The aircraft I am looking at is a WWI SE5a with a Wolseley W.4A Viper engine. It is difficult to state exact parameters. There is a lot of 'belief' of what the aircraft at that time could do. Some people say the aircraft top speed would be 138 mph (220 km/h). However might as well be one top speed ever recorderd for one plane at excellent flying contditions. Also some people claim the engine could run at 2200 RPM.

So instead I go for some 'safe' or nominal values: Speed = 125 mph RPM = 1900

The calculations that I make do not add up. The "pitch speed" (I don't know what the official term is) that I have calculated for the prop is 199.5 km/h (124.6 mph) with these parameters.

But if I have to take slip of say 10% into account (how much is normal, 5% 10%?). In that case I go down to: 112 mph.

112 mph is way below what people see as the maximum speed of the craft.

So I am basically trying to find a clarification for this.

Answer 1

The geometric pitch ($p$) is simply the distance that a point on the prop would move forward in one rotation, if it's gripping in a solid medium.

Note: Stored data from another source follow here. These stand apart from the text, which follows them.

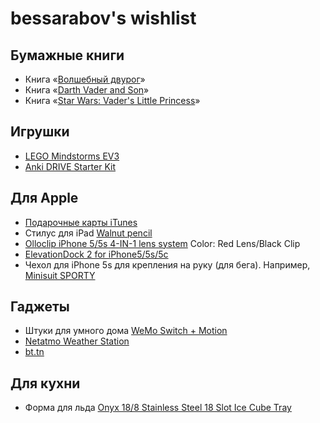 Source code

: # bessarabov's wishlist

## Бумажные книги

 * Книга «[Волшебный двурог](http://www.ozon.ru/?context=search&text=%e2%ee%eb%f8%e5%e1%ed%fb%e9+%e4%e2%f3%f0%ee%e3)»
 * Книга «[Darth Vader and Son](http://www.amazon.com/gp/product/145210655X/ref=pe_55990_63132290_em_1p_0_ti)»
 * Книга «[Star Wars: Vader's Little Princess](http://www.amazon.com/gp/product/1452118698/ref=pe_55990_63132290_em_1p_1_ti)»

## Игрушки

 * [LEGO Mindstorms EV3](http://www.amazon.com/LEGO-6029291-Mindstorms-EV3-31313/dp/B00CWER3XY/)
 * [Anki DRIVE Starter Kit](http://www.amazon.com/Anki-DRIVE-Starter-Kit/dp/B00G6MWM1Q/)

## Для Apple

 * [Подарочные карты iTunes](https://money.yandex.ru/games/shop.xml?scid=5503)
 * Стилус для iPad [Walnut pencil](http://www.fiftythree.com/pencil)
 * [Olloclip iPhone 5/5s 4-IN-1 lens system](https://www.olloclip.com/order/iphone5) Color: Red Lens/Black Clip
 * [ElevationDock 2 for iPhone5/5s/5c](http://www.elevationlab.com/products/elevationdock-for-iphone5)
 * Чехол для iPhone 5s для крепления на руку (для бега). Например, [Minisuit SPORTY](http://www.amazon.com/Minisuit-SPORTY-Armband-Holder-iPhone/dp/B00APLY6EA/ref=sr_1_1?ie=UTF8&qid=1395904541&sr=8-1&keywords=iphone+5s+case+running)

## Гаджеты

 * Штуки для умного дома [WeMo Switch + Motion](http://www.belkin.com/us/F5Z0340-Belkin/p/P-F5Z0340/)
 * [Netatmo Weather Station](http://www.netatmo.com/en-US/product)
 * [bt.tn](http://bt.tn/)

## Для кухни

 * Форма для льда [Onyx 18/8 Stainless Steel 18 Slot Ice Cube Tray](http://www.amazon.com/Onyx-Stainless-Steel-Slot-Cube/dp/B0027V9OR0/)
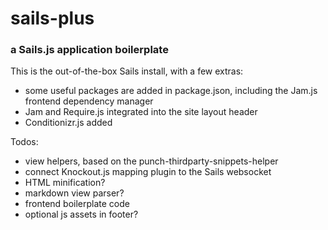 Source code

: # sails-plus
### a Sails.js application boilerplate

This is the out-of-the-box Sails install, with a few extras:

- some useful packages are added in package.json, including the Jam.js frontend dependency manager
- Jam and Require.js integrated into the site layout header
- Conditionizr.js added

Todos:

- view helpers, based on the punch-thirdparty-snippets-helper
- connect Knockout.js mapping plugin to the Sails websocket
- HTML minification?
- markdown view parser?
- frontend boilerplate code
- optional js assets in footer?

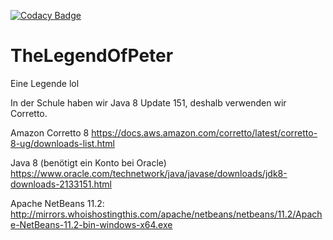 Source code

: [![Codacy Badge](https://api.codacy.com/project/badge/Grade/eeb7df87df704f16b78e9de3795c3ef3)](https://www.codacy.com/manual/max.gilsoul/TheLegendOfPeter?utm_source=github.com&amp;utm_medium=referral&amp;utm_content=maxjava44/TheLegendOfPeter&amp;utm_campaign=Badge_Grade)
# TheLegendOfPeter
Eine Legende lol

In der Schule haben wir Java 8 Update 151, deshalb verwenden wir Corretto.

Amazon Corretto 8 
<https://docs.aws.amazon.com/corretto/latest/corretto-8-ug/downloads-list.html>

Java 8 (benötigt ein Konto bei Oracle)
<https://www.oracle.com/technetwork/java/javase/downloads/jdk8-downloads-2133151.html>

Apache NetBeans 11.2:
<http://mirrors.whoishostingthis.com/apache/netbeans/netbeans/11.2/Apache-NetBeans-11.2-bin-windows-x64.exe>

You can derive the pitch speed via this geometric relation if you wish, but I would caution against inferring performance from this number. Instead, you should consult propeller, engine and aircraft performance in their entirety.

Using your provided data, let's see if everything fits. We assume:

• Prop RPM of 2200
• Top cruise speed ($V$) of 125mph
• Prop diameter ($D$) of 2.36m (from Wikipedia on SE5a)
• Prop pitch ($p$) of 1.75m
• Wing area ($S$) of 22.7 sq.m (from Wikipedia on SE5a)

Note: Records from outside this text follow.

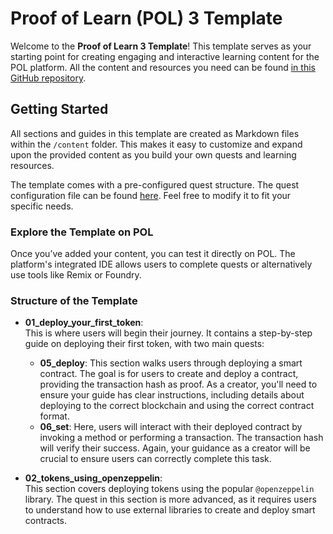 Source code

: # Proof of Learn (POL) 3 Template

Welcome to the **Proof of Learn 3 Template**! This template serves as your starting point for creating engaging and interactive learning content for the POL platform. All the content and resources you need can be found [in this GitHub repository](https://github.com/5208980/pol-template).

## Getting Started

All sections and guides in this template are created as Markdown files within the `/content` folder. This makes it easy to customize and expand upon the provided content as you build your own quests and learning resources.

The template comes with a pre-configured quest structure. The quest configuration file can be found [here](https://github.com/5208980/pol-template/blob/master/quest.config.json). Feel free to modify it to fit your specific needs.

### Explore the Template on POL

Once you’ve added your content, you can test it directly on POL. The platform's integrated IDE allows users to complete quests or alternatively use tools like Remix or Foundry.

### Structure of the Template

- **01_deploy_your_first_token**:  
  This is where users will begin their journey. It contains a step-by-step guide on deploying their first token, with two main quests:
  - **05_deploy**: This section walks users through deploying a smart contract. The goal is for users to create and deploy a contract, providing the transaction hash as proof. As a creator, you'll need to ensure your guide has clear instructions, including details about deploying to the correct blockchain and using the correct contract format.
  - **06_set**: Here, users will interact with their deployed contract by invoking a method or performing a transaction. The transaction hash will verify their success. Again, your guidance as a creator will be crucial to ensure users can correctly complete this task.
  
- **02_tokens_using_openzeppelin**:  
  This section covers deploying tokens using the popular `@openzeppelin` library. The quest in this section is more advanced, as it requires users to understand how to use external libraries to create and deploy smart contracts.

From this reference, the reference pitch angle/blade angle ($\theta$) by convention is measured at 3/4 of the blade radius, and can be related to pitch via:

$$\theta=\tan^{-1}{\frac{4}{3} \frac{p}{\pi D}} \approx 17.5deg$$

The advance ratio is calculated, with $n$ being the prop rate of rotation in round per seconds:

$$J=\frac{V}{nD} \approx 0.65$$

Using the plot below as a rough reference, which is predicted for the McCauley 7557 propeller, gives a thrust coefficient ($C_T$) of 0.06.

Ref: http://webserver.dmt.upm.es/~isidoro/bk3/c17/Propellers.pdf

Now the thrust coefficient is defined as:

$$C_T=\frac{T}{\rho n^2 D^4}$$

where $rho$ is the air density and $T$ is the propeller thrust.

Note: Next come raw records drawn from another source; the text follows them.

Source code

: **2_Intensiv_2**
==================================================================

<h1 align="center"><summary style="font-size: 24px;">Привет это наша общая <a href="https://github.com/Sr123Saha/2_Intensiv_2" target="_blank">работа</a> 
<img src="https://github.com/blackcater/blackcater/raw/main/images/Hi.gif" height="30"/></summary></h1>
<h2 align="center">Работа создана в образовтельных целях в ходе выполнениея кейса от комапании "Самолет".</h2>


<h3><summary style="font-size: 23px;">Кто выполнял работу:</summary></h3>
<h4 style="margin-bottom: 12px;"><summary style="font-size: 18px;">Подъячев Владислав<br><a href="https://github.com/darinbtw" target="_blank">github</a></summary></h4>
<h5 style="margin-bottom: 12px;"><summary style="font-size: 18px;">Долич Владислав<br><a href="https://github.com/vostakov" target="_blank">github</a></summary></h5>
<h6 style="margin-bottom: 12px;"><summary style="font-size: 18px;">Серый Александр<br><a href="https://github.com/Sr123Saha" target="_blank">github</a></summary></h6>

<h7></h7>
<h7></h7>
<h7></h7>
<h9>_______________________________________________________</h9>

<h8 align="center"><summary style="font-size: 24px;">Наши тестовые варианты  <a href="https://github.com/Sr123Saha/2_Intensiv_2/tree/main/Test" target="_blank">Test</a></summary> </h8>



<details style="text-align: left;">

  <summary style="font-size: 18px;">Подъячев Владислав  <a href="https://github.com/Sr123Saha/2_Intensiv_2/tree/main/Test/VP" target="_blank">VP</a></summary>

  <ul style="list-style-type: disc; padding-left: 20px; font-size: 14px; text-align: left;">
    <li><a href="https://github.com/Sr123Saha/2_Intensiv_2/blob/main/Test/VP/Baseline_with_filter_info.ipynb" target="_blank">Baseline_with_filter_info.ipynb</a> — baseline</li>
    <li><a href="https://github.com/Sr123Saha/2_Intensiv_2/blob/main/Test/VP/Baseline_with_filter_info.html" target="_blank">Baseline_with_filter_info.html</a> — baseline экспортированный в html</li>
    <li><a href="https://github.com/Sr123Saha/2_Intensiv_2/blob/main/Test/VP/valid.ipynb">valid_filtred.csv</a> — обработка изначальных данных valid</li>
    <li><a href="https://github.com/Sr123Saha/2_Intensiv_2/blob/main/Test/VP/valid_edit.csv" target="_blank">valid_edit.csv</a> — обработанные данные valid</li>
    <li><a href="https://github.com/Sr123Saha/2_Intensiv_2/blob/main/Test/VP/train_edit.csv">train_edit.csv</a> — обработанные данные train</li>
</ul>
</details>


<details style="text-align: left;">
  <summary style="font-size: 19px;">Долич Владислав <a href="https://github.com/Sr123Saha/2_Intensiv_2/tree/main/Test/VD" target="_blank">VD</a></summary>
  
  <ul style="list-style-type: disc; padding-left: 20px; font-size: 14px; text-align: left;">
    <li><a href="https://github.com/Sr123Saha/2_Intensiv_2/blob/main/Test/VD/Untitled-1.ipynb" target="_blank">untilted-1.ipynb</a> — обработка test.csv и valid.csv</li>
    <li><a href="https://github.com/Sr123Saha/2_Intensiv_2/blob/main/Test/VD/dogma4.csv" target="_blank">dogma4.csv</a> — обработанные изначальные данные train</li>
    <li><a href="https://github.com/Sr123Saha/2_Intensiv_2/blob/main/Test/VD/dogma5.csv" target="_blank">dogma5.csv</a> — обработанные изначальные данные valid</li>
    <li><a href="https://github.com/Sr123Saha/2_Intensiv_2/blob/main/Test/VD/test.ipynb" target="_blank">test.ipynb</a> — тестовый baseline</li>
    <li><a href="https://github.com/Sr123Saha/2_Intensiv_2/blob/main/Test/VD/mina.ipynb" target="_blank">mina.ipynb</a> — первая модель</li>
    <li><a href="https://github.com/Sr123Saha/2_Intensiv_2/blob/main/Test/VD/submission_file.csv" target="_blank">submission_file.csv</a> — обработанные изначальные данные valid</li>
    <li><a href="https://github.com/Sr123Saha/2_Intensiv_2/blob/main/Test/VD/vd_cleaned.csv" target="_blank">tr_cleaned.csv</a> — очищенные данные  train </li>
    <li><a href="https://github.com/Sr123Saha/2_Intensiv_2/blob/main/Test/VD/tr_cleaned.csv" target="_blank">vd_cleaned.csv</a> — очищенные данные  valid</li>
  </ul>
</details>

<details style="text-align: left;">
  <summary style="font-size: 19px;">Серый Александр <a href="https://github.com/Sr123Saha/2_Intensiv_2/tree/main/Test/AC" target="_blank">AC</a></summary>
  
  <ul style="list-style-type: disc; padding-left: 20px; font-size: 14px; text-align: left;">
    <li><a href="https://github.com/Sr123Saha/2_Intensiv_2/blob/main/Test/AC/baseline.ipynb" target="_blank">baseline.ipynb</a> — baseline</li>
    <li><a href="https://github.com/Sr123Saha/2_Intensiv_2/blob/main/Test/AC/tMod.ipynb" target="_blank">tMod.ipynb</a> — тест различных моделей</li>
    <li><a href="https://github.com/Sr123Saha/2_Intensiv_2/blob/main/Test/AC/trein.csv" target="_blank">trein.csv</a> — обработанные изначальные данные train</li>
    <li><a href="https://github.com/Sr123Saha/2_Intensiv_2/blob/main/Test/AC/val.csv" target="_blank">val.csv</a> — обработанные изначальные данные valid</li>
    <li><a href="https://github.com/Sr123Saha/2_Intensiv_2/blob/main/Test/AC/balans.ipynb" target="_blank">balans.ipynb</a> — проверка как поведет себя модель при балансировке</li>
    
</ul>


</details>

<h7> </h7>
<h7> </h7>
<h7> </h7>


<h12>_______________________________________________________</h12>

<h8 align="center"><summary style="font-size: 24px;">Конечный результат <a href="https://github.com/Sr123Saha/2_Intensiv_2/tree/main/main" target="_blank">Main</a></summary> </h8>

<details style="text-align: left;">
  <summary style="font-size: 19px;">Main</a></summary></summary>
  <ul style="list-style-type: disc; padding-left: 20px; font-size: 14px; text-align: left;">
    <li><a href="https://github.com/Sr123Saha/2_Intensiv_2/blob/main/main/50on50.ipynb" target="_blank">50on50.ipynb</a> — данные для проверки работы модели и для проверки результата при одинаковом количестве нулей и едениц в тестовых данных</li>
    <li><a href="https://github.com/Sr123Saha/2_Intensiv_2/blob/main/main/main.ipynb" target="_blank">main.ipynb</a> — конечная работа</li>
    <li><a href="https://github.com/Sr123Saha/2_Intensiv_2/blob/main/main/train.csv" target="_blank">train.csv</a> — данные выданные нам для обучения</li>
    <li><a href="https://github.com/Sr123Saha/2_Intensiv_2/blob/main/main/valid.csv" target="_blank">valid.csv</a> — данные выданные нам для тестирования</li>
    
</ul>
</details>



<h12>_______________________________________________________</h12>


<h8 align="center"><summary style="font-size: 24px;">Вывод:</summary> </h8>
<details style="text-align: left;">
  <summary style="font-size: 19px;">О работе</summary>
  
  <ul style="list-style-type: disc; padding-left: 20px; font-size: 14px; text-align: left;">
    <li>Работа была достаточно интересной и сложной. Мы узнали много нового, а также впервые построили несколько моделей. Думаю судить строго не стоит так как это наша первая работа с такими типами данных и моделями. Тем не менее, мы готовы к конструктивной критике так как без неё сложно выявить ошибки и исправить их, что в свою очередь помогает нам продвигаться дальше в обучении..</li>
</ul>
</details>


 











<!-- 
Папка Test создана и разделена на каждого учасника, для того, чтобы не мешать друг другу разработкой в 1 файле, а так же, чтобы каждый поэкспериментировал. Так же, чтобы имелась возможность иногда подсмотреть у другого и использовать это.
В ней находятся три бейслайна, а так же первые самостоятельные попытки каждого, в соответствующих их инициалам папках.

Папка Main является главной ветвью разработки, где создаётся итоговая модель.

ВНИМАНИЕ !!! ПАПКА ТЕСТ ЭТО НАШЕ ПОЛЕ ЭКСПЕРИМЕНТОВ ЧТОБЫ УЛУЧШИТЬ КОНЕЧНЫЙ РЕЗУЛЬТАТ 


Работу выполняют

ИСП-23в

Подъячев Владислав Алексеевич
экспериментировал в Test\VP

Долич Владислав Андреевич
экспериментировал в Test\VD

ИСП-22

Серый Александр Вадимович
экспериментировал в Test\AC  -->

For level flight, thrust equals drag, and we can back calculate the drag coefficient:

$$C_D=\frac{2C_T n^2 D^4}{V^2S} \approx 0.07$$

This is high enough to be well within the realm of possibility for a biplane (if it's too low, then it's an indication that the performance numbers do not jive). For reference, Cessna 172 has a total drag coefficient of 0.032 at 122kt at SL. In conclusion, I would say that your numbers check out in the back-of-envelope sense.